Rename Pandas Columns with Pandas .rename()

Pandas Rename Columns Cover Image

Learn how to use the Pandas .rename() method to easily rename Pandas columns! You’ll learn a number of different ways to rename your columns, to meet your needs exactly!

You’ll learn how to deal with those files that you get sent with meaningless column names. After reading this post, you’ll be able to rename your columns in a number of different ways, in order to best meeting your situation.

Loading our data

Let’s begin by loading our dataset. We’ll use pandas to create the dataframe that we’ll use throughout the tutorial. Let’s get started:

import pandas as pd

df = pd.DataFrame.from_dict(
    {
        'Name': ['Jane', 'Melissa', 'John', 'Matt'],
        'Age': [23, 45, 35, 64],
        'Age Group': ['18-35', '35-50', '35-50', '65+'],
        'Birth City': ['London', 'Paris', 'Toronto', 'Atlanta'],
        ' Gender of person  ': ['Female', 'Female', 'Male', 'Male']
    }
)

print(df)

This returns the following dataframe:

      Name  Age Age Group Birth City  Gender of person  
0     Jane   23     18-35     London              Female
1  Melissa   45     35-50      Paris              Female
2     John   35     35-50    Toronto                Male
3     Matt   64       65+    Atlanta                Male

Let’s see how we can explore the columns of the dataframe using the .columns attribute.

By printing out the df.columns attribute, all the columns are returned:

print(df.columns)

This returns the following:

Index(['Name', 'Age', 'Age Group', 'Birth City', ' Gender of person  '], dtype='object')
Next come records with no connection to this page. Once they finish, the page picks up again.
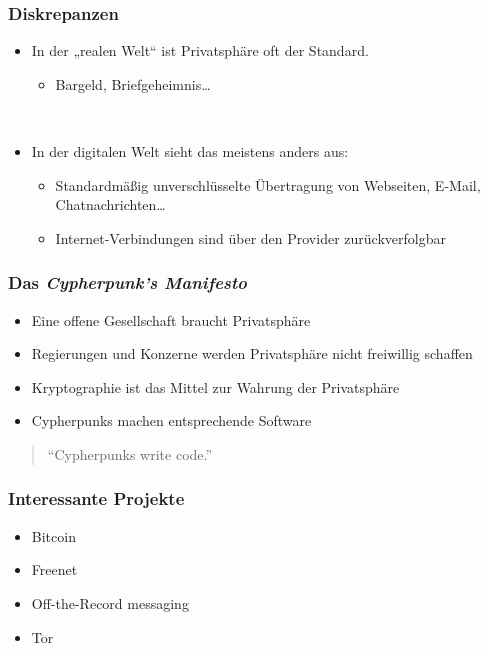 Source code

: \documentclass{beamer}
\begin{document}
\begin{frame}
\frametitle{Diskrepanzen}

	\begin{itemize}
		\item In der „realen Welt“ ist Privatsphäre oft der Standard.
		\begin{itemize}
			\item Bargeld, Briefgeheimnis…
		\end{itemize}
	
		\ \\
	
		\item In der digitalen Welt sieht das meistens anders aus:
		\begin{itemize}
			\item Standardmäßig unverschlüsselte Übertragung von Webseiten, E-Mail, Chatnachrichten\dots
			\item Internet-Verbindungen sind über den Provider zurückverfolgbar
		\end{itemize}
	\end{itemize}
\end{frame}

\begin{frame}
\frametitle{Das \textit{Cypherpunk’s Manifesto}}

	\begin{itemize}
		\item Eine offene Gesellschaft braucht Privatsphäre
		\item Regierungen und Konzerne werden Privatsphäre nicht freiwillig schaffen
		\item Kryptographie ist das Mittel zur Wahrung der Privatsphäre
		\item Cypherpunks machen entsprechende Software
	\end{itemize}

	\begin{quote}
		“Cypherpunks write code.”
	\end{quote}
\end{frame}

\begin{frame}
\frametitle{Interessante Projekte}

	\begin{itemize}
		\item Bitcoin
		\item Freenet
		\item Off-the-Record messaging
		\item Tor
	\end{itemize}
\end{frame}
\end{document}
We can see that there are a number of quirks with the column names (such as leading and additional spaces).

Overview of Pandas .rename() method

The Pandas .rename() method alters axes labels – either for rows or columns. We’ll focus on the columns item for this tutorial.

You can pass in mappers (either functions or dictionaries) or lists to change them entirely. If you do use a mapper, values must be unique (i.e., a 1-to-1 match) and ignores missing values (leaving them as-is).

Check out some other Python tutorials on datagy, including our complete guide to styling Pandas and our comprehensive overview of Pivot Tables in Pandas!

How to rename a single Pandas column

To rename a single column, we can approach this in multiple ways. The easiest way would be to pass in a dictionary with just a single key:value pair.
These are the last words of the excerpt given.